Horse racing year in review
Bad admin. and track management plague improvements
January 5, 2007
Horse racing has been on the rise again locally and although there has been a number of improvements in racing facilities countrywide there still has been evidence of bad management and poor track administration at most meets.
The Guyana Horse Racing Authority again failed to hold annual general elections leading some race horse owners to believe that the administrators of the sport are continuing to disregard the rules of the sport. There was a blatant case of disregard for the rules at a major meet where horses that were classified as F Class were demoted to run in the G Class races and horses that were classified H Class were also demoted and ran in I Class races.
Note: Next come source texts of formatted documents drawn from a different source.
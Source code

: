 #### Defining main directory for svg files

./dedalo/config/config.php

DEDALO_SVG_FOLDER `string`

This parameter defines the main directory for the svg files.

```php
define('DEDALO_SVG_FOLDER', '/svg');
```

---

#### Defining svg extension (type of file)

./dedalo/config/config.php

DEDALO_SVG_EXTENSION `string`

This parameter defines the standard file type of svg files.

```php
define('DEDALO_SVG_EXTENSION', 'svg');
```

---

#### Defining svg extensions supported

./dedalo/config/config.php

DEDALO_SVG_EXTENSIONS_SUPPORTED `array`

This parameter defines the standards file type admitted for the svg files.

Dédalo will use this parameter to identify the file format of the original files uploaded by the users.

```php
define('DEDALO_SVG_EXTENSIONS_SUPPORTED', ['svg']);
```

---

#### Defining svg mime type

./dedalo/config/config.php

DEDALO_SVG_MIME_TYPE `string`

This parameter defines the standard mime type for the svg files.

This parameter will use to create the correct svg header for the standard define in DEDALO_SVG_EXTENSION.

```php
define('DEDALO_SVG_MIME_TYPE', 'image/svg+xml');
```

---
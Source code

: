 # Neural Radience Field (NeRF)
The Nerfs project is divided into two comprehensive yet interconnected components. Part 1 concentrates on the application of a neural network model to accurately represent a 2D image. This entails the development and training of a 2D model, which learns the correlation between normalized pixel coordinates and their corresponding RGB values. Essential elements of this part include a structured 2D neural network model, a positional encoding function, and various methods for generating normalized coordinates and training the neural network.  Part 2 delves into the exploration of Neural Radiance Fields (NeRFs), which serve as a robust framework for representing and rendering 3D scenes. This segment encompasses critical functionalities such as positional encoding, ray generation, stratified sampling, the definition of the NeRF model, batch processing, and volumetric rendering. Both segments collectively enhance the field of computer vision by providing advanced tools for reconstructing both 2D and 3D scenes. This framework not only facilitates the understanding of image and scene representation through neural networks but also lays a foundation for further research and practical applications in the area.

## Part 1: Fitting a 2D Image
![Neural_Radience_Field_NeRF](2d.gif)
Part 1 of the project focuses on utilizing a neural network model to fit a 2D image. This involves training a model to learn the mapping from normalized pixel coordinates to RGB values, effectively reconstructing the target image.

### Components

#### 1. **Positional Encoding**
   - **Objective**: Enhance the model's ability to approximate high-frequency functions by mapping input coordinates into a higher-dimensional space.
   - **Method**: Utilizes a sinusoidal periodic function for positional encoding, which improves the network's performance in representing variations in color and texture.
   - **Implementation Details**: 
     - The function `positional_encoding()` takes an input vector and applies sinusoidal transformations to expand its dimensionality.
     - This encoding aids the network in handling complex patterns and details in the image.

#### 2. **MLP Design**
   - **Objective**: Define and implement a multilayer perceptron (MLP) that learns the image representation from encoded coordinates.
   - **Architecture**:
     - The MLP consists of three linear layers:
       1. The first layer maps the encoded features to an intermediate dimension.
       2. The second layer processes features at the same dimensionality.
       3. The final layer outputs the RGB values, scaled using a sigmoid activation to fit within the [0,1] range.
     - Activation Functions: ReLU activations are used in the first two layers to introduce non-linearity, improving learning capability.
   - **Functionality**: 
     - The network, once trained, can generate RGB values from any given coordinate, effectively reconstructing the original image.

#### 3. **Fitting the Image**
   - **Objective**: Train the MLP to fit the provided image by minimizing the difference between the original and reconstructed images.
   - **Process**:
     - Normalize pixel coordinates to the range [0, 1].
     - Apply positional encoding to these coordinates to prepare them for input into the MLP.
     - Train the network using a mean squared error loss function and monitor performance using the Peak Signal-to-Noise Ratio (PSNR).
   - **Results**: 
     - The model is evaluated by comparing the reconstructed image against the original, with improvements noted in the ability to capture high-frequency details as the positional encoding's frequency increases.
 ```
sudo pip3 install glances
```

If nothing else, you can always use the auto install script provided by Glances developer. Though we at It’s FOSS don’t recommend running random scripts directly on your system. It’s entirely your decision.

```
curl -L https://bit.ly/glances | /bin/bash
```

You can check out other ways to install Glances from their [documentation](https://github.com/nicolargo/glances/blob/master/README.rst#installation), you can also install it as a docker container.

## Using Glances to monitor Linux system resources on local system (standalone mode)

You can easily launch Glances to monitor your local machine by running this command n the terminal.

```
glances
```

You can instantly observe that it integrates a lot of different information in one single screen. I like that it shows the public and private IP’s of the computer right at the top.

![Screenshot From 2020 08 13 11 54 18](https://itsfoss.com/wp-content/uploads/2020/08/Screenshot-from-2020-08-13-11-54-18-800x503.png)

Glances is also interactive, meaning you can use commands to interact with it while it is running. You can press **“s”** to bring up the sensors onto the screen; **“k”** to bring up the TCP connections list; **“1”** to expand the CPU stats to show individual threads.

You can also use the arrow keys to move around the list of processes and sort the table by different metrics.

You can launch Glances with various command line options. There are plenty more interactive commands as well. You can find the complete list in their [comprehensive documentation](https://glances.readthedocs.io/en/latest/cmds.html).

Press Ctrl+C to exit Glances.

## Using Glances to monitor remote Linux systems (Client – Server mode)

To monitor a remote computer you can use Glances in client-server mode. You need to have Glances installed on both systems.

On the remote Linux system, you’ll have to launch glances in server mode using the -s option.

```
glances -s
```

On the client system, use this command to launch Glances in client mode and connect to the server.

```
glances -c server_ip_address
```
Discrepancies as regards classification of imported horses were also evident; the rules state that if a West Indian bred horse is a winner of one or two races its class should be F2 and would be adjusted according to the race record on amount of career wins.
Race horse owners have called on the Ministry of Sport to intervene so that some level of control is maintained. They are also seeking to have the rules governing racing, breeding and quarantining passed in Parliament so that the sport could move to an international level. However, the plans to form a Horse Owners and Trainers Association and a Jockey and Grooms Association never materialised.
A number of quality horses including Wind Rush, Sarafena, Chenniski and Little Pani, were showcased at meets throughout the year but breeders need to increase the number to make the races more competitive and more exciting. Also, the reopening of two tracks, the Ryan Crawford Memorial Turf Track and Sport Facility at Alness Village, Corentyne and the other at Mahaicony, East Coast Demerara, means that turfitescan expect more meets during the year. However, in order to host quality races, more improvements are needed both in administration and on the ground.